Energy Transfer, the operator of the Dakota Access Pipeline (DAPL), told investors on a call this week that DAPL is now equipped to transport 750,000 barrels of oil per day (bbl/day). This marks a significant expansion from the 570,000 bbl/day it sought approval to transport when applying for a federal permit in 2016. Its existing federal permit, which allowed DAPL to cross beneath Lake Oahe on a dammed portion of the Missouri River near the Standing Rock Sioux Tribe reservation, was invalidated last year with a federal court decision in litigation brought by the Standing Rock Sioux Tribe.
If the company is currently transporting an increased volume of oil through the pipeline, there is no indication that it sought a new permit from the U.S. Army Corps of Engineers to do so. This news comes just weeks after a federal enforcement action targeting Energy Transfer for violating safety regulations.

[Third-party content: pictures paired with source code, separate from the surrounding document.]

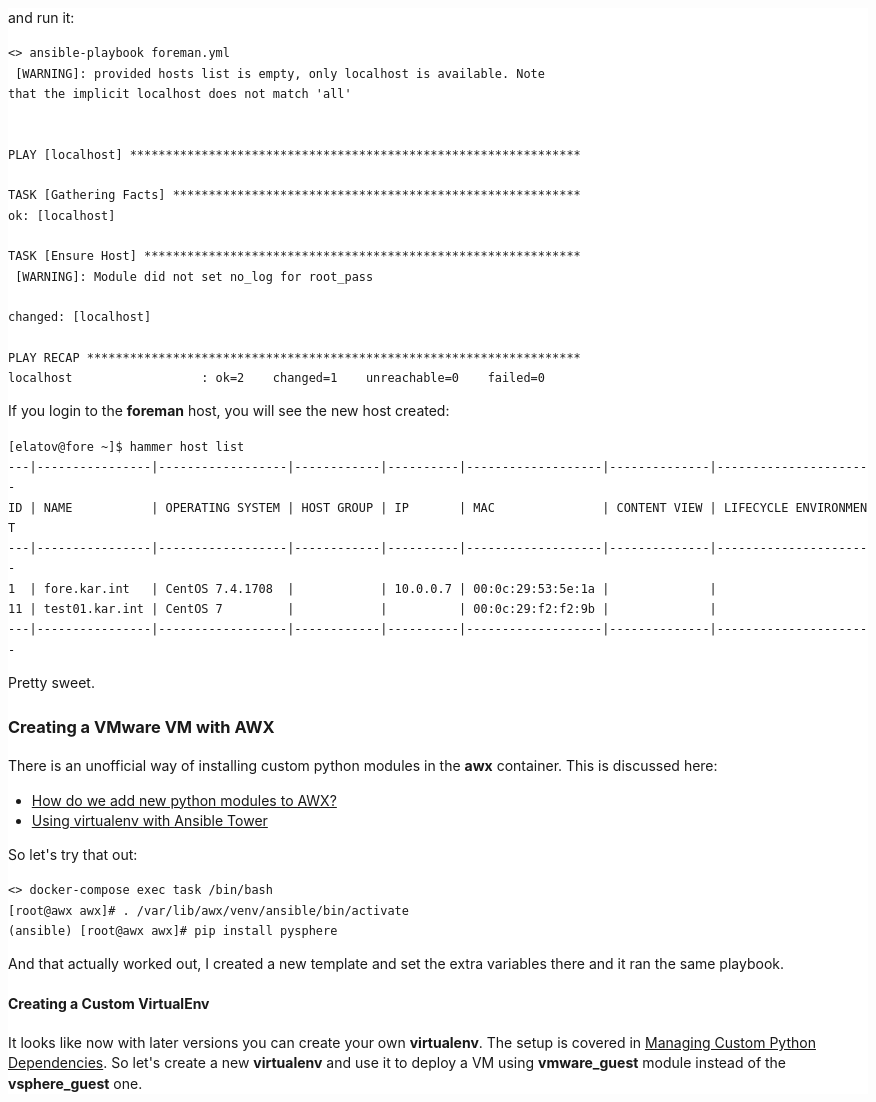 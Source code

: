 and run it:

	<> ansible-playbook foreman.yml
	 [WARNING]: provided hosts list is empty, only localhost is available. Note
	that the implicit localhost does not match 'all'


	PLAY [localhost] ***************************************************************
	
	TASK [Gathering Facts] *********************************************************
	ok: [localhost]
	
	TASK [Ensure Host] *************************************************************
	 [WARNING]: Module did not set no_log for root_pass
	
	changed: [localhost]
	
	PLAY RECAP *********************************************************************
	localhost                  : ok=2    changed=1    unreachable=0    failed=0

If you login to the **foreman** host, you will see the new host created:

	[elatov@fore ~]$ hammer host list
	---|----------------|------------------|------------|----------|-------------------|--------------|----------------------
	ID | NAME           | OPERATING SYSTEM | HOST GROUP | IP       | MAC               | CONTENT VIEW | LIFECYCLE ENVIRONMENT
	---|----------------|------------------|------------|----------|-------------------|--------------|----------------------
	1  | fore.kar.int   | CentOS 7.4.1708  |            | 10.0.0.7 | 00:0c:29:53:5e:1a |              |
	11 | test01.kar.int | CentOS 7         |            |          | 00:0c:29:f2:f2:9b |              |
	---|----------------|------------------|------------|----------|-------------------|--------------|----------------------

Pretty sweet.

### Creating a VMware VM with AWX
There is an unofficial way of installing custom python modules in the **awx** container. This is discussed here:

* [How do we add new python modules to AWX?](https://github.com/ansible/awx/issues/515)
* [Using virtualenv with Ansible Tower](http://docs.ansible.com/ansible-tower/latest/html/upgrade-migration-guide/virtualenv.html)

So let's try that out:

	<> docker-compose exec task /bin/bash
	[root@awx awx]# . /var/lib/awx/venv/ansible/bin/activate
	(ansible) [root@awx awx]# pip install pysphere

And that actually worked out, I created a new template and set the extra variables there and it ran the same playbook.

#### Creating a Custom VirtualEnv

It looks like now with later versions you can create your own **virtualenv**. The setup is covered in [Managing Custom Python Dependencies](https://docs.ansible.com/ansible-tower/latest/html/upgrade-migration-guide/virtualenv.html). So let's create a new **virtualenv** and use it to deploy a VM using **vmware_guest** module instead of the **vsphere_guest** one.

“This pipeline operator lost its permit because Standing Rock’s concerns were ignored, and federal environmental laws flouted, when the pipeline was first installed. Now with increased capacity, the threat to our health and drinking water supply has only grown. We look to the Biden administration to take action,” said Ira Taken Alive, Vice-Chair of the Standing Rock Sioux Tribe.
“Energy Transfer is running an illegal pipeline with no permit and that is subject to federal enforcement action for violating safety laws,” said Earthjustice attorney Jan Hasselman, who is representing the Tribe in court. “Expanding operations is a slap in the face to the community. How long before the Biden administration steps in to put an end to this?”